### EXTRACTED INFORMATION
□ □ □ □ □

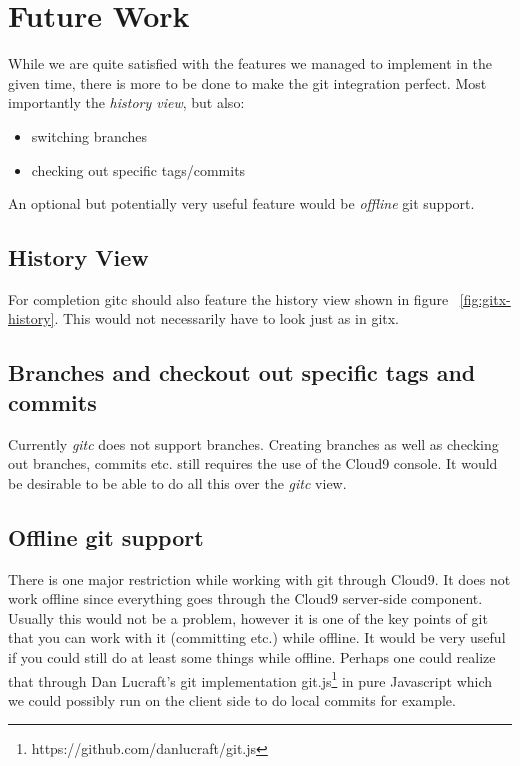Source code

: \section{Future Work}
\label{sec:Future_Work}

While we are quite satisfied with the features we managed to implement in the given time,
there is more to be done to make the git integration perfect.
Most importantly the \emph{history view}, but also:
\begin{itemize}
	\item switching branches
	\item checking out specific tags/commits
\end{itemize}
An optional but potentially very useful feature would be \emph{offline} git support.

\subsection{History View}
\label{sec:history-view}

For completion gitc should also feature the history view shown in figure ~\ref{fig:gitx-history}.
This would not necessarily have to look just as in gitx.

\subsection{Branches and checkout out specific tags and commits}
\label{sec:branches}

Currently \emph{gitc} does not support branches. Creating branches as well as checking out branches,
commits etc. still requires the use of the Cloud9 console. It would be desirable to be able to do all
this over the \emph{gitc} view.

\subsection{Offline git support}
\label{sec:offline-git-support}

There is one major restriction while working with git through Cloud9. It does not work offline since everything goes through the Cloud9 server-side component.
Usually this would not be a problem, however it is one of the key points of git that you can work with it (committing etc.)
while offline.
It would be very useful if you could still do at least some things while offline.
Perhaps one could realize that through Dan Lucraft's git implementation git.js\footnote{https://github.com/danlucraft/git.js} in pure Javascript which we could possibly run on the client side to do local commits for example.
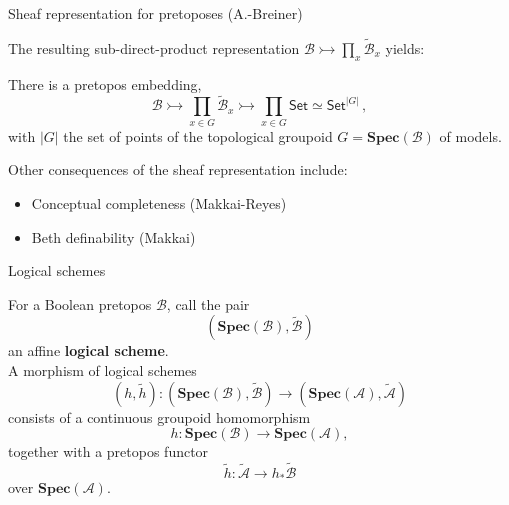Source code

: \documentclass{beamer}
\newcommand{\B}{\ensuremath{\mathcal{B}}}
\newcommand{\myemph}[1]{\textbf{#1}}    %
\newcommand{\Set}{\mathsf{Set}}
\begin{document}
\begin{frame}{Sheaf representation for pretoposes (A.-Breiner)}

The resulting sub-direct-product representation $\mathcal{B}\rightarrowtail \prod_{x}\tilde{\mathcal{B}}_x$ yields:\\[1ex]

\begin{corollary} 
There is a pretopos embedding,
\[
\mathcal{B}\rightarrowtail \prod_{x\in G}\tilde{\mathcal{B}}_{x} \rightarrowtail \prod_{x\in G}\Set \simeq \Set^{|G|}\,,
\]
with $|G|$ the set of points of the topological groupoid $G = \mathbf{Spec}(\mathcal{B})$ of models.
\end{corollary}
\medskip

Other consequences of the sheaf representation include:

\begin{itemize}
\item Conceptual completeness (Makkai-Reyes)
\item Beth definability (Makkai)
\end{itemize}


\end{frame}
\begin{frame}{Logical schemes}

For a Boolean pretopos $\B$, call the pair $$(\mathbf{Spec}(\mathcal{B}), \tilde{\mathcal{B}})$$ an affine \myemph{logical scheme}.  \\

A morphism of logical schemes
\[
(h, \tilde{h}) : (\mathbf{Spec}(\mathcal{B}), \tilde{\mathcal{B}}) \to (\mathbf{Spec}(\mathcal{A}), \tilde{\mathcal{A}})
\]
consists of a continuous groupoid homomorphism 
\[
h : \mathbf{Spec}(\mathcal{B}) \to \mathbf{Spec}(\mathcal{A}),
\]
together with a pretopos functor 
\[
\tilde{h} : \tilde{\mathcal{A}} \to h_*\tilde{\mathcal{B}}
\]
over $\mathbf{Spec}(\mathcal{A})$.

\end{frame}
\end{document}
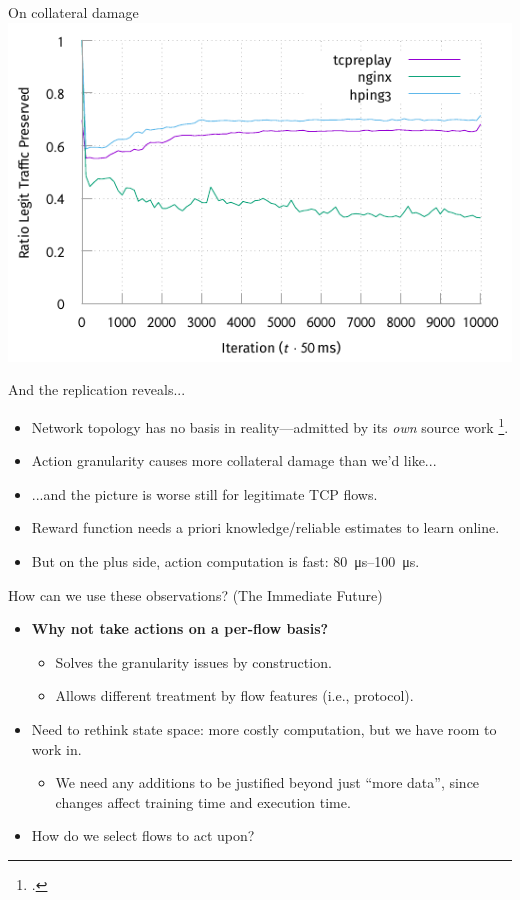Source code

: \documentclass[aspectratio=169,xcolor={dvipsnames}
,hide notes
]{beamer}
\begin{document}
\begin{frame}{On collateral damage}
\centering
\includegraphics[width=0.8\linewidth]{../plots/online-varyN-nginx-pres.pdf}
\end{frame}

\begin{frame}{And the replication reveals...}	
\begin{itemize}
	\item Network topology has no basis in reality---admitted by its \emph{own} source work \footcite{DBLP:journals/ccr/MahajanBFIPS02a}.
	
	\item Action granularity causes more collateral damage than we'd like...
	
	\item ...and the picture is worse still for legitimate TCP flows.
	
	\item Reward function needs a priori knowledge/reliable estimates to learn online.
	
	\item \alert{But on the plus side, action computation is fast: \SIrange{80}{100}{\micro\second}.}
\end{itemize}
\end{frame}

\begin{frame}{How can we use these observations? (The Immediate Future)}
\begin{itemize}
	\item \textbf{\alert{Why not take actions on a per-flow basis?}}
	\begin{itemize}
		\item Solves the granularity issues by construction.
		\item Allows different treatment by flow features (i.e., protocol).
	\end{itemize}
	\item Need to rethink state space: more costly computation, but we have room to work in.
	\begin{itemize}
		\item We need any additions to be justified beyond just ``more data'', since \alert{changes affect training time and execution time}.
	\end{itemize}
	\item How do we select flows to act upon?
\end{itemize}
\end{frame}
\end{document}
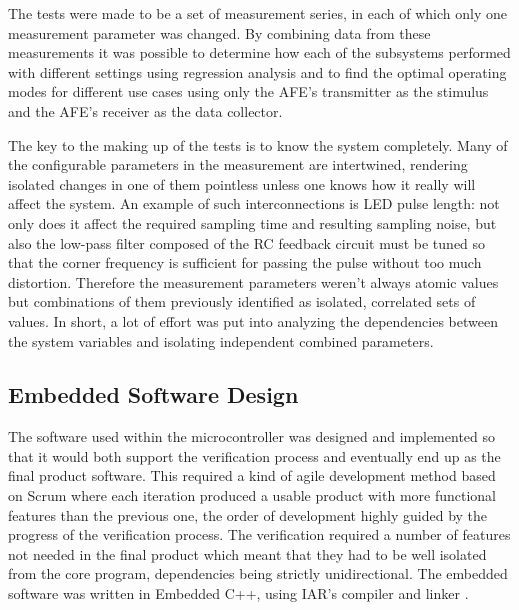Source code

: The tests were made to be a set of measurement series, in each of which only one measurement parameter was changed. By combining data from these measurements it was possible to determine how each of the subsystems performed with different settings using regression analysis and to find the optimal operating modes for different use cases using only the AFE's transmitter as the stimulus and the AFE's receiver as the data collector.

The key to the making up of the tests is to know the system completely. Many of the configurable parameters in the measurement are intertwined, rendering isolated changes in one of them pointless unless one knows how it really will affect the system. An example of such interconnections is LED pulse length: not only does it affect the required sampling time and resulting sampling noise, but also the low-pass filter composed of the RC feedback circuit must be tuned so that the corner frequency is sufficient for passing the pulse without too much distortion. Therefore the measurement parameters weren't always atomic values but combinations of them previously identified as isolated, correlated sets of values. In short, a lot of effort was put into analyzing the dependencies between the system variables and isolating independent combined parameters.

\subsection{Embedded Software Design}

The software used within the microcontroller was designed and implemented so that it would both support the verification process and eventually end up as the final product software. This required a kind of agile development method based on Scrum \cite{Schwaber2009} where each iteration produced a usable product with more functional features than the previous one, the order of development highly guided by the progress of the verification process. The verification required a number of features not needed in the final product which meant that they had to be well isolated from the core program, dependencies being strictly unidirectional. The embedded software was written in Embedded C++, using IAR's compiler and linker \cite{IAR}.

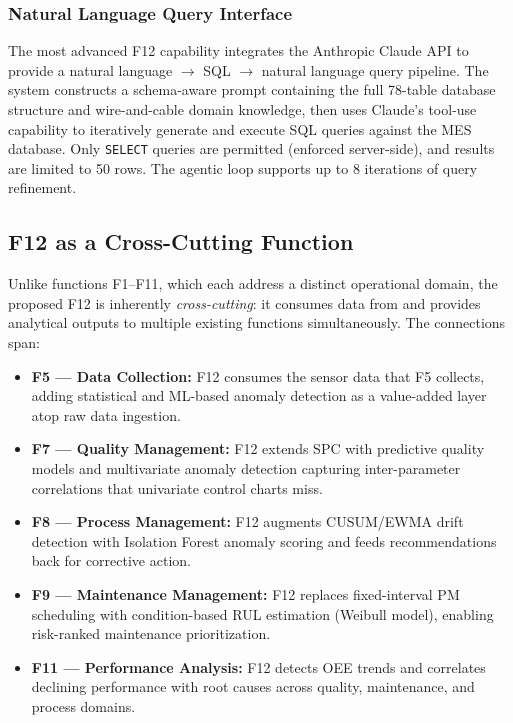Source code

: \documentclass[11pt]{article}
\begin{document}
\subsubsection{Natural Language Query Interface}

The most advanced F12 capability integrates the Anthropic Claude API to provide a natural language $\to$ SQL $\to$ natural language query pipeline.  The system constructs a schema-aware prompt containing the full 78-table database structure and wire-and-cable domain knowledge, then uses Claude's tool-use capability to iteratively generate and execute SQL queries against the MES database.  Only \texttt{SELECT} queries are permitted (enforced server-side), and results are limited to 50 rows.  The agentic loop supports up to 8 iterations of query refinement.


\subsection{F12 as a Cross-Cutting Function}

Unlike functions F1--F11, which each address a distinct operational domain, the proposed F12 is inherently \textit{cross-cutting}: it consumes data from and provides analytical outputs to multiple existing functions simultaneously.  The connections span:

\begin{itemize}[leftmargin=2em, itemsep=1pt]
\item \textbf{F5 --- Data Collection:} F12 consumes the sensor data that F5 collects, adding statistical and ML-based anomaly detection as a value-added layer atop raw data ingestion.
\item \textbf{F7 --- Quality Management:} F12 extends SPC with predictive quality models and multivariate anomaly detection capturing inter-parameter correlations that univariate control charts miss.
\item \textbf{F8 --- Process Management:} F12 augments CUSUM/EWMA drift detection with Isolation Forest anomaly scoring and feeds recommendations back for corrective action.
\item \textbf{F9 --- Maintenance Management:} F12 replaces fixed-interval PM scheduling with condition-based RUL estimation (Weibull model), enabling risk-ranked maintenance prioritization.
\item \textbf{F11 --- Performance Analysis:} F12 detects OEE trends and correlates declining performance with root causes across quality, maintenance, and process domains.
\end{itemize}
\end{document}

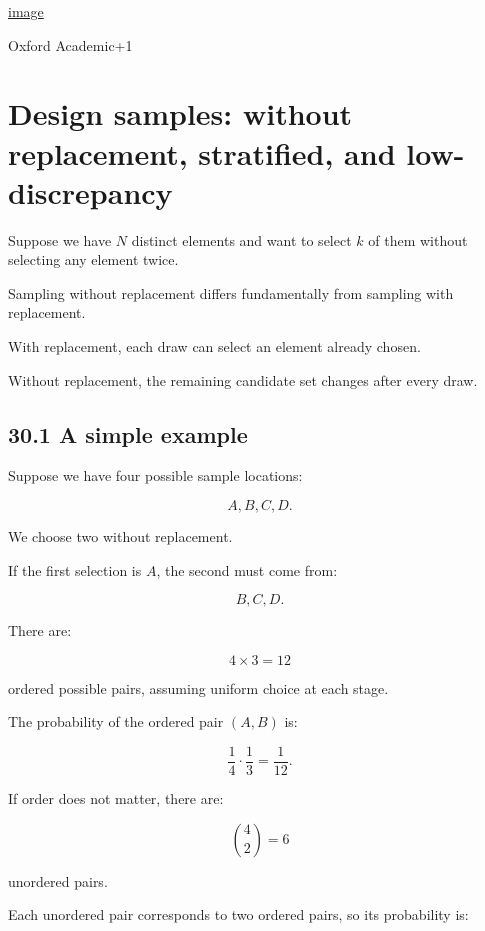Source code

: \href{https://www.google.com/s2/favicons?domain=https://academic.oup.com&sz=32}{image}

Oxford Academic+1

\section{Design samples: without replacement, stratified, and low-discrepancy}\label{02-foundations-ii-ch031-design-samples-without-replacement-stratified-and-low-discrepancy}

\hypertarget{02-foundations-ii-ch031-design-samples-without-replacement-stratified-and-low-discrepancy}{}

Suppose we have \(N\) distinct elements and want to select \(k\) of them without selecting any element twice.

Sampling without replacement differs fundamentally from sampling with replacement.

With replacement, each draw can select an element already chosen.

Without replacement, the remaining candidate set changes after every draw.

\subsection{30.1 A simple example}\label{02-foundations-ii-ch031-a-simple-example}

\hypertarget{02-foundations-ii-ch031-a-simple-example}{}

Suppose we have four possible sample locations:

\[ A,B,C,D. \]

We choose two without replacement.

If the first selection is \(A\), the second must come from:

\[ B,C,D. \]

There are:

\[ 4\times3=12 \]

ordered possible pairs, assuming uniform choice at each stage.

The probability of the ordered pair \((A,B)\) is:

\[ \frac14\cdot\frac13=\frac1{12}. \]

If order does not matter, there are:

\[ \binom42=6 \]

unordered pairs.

Each unordered pair corresponds to two ordered pairs, so its probability is:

□ □ □ □ □

### EXERCISE PROMPT
For each line above that contains "tilde", make a copy.

### EXERCISE ANSWER
The resulting sub-direct-product representation $\mathcal{B}\rightarrowtail \prod_{x}\tilde{\mathcal{B}}_x$ yields:\\[1ex]
\mathcal{B}\rightarrowtail \prod_{x\in G}\tilde{\mathcal{B}}_{x} \rightarrowtail \prod_{x\in G}\Set \simeq \Set^{|G|}\,,
For a Boolean pretopos $\B$, call the pair $$(\mathbf{Spec}(\mathcal{B}), \tilde{\mathcal{B}})$$ an affine \myemph{logical scheme}.  \\
(h, \tilde{h}) : (\mathbf{Spec}(\mathcal{B}), \tilde{\mathcal{B}}) \to (\mathbf{Spec}(\mathcal{A}), \tilde{\mathcal{A}})
\tilde{h} : \tilde{\mathcal{A}} \to h_*\tilde{\mathcal{B}}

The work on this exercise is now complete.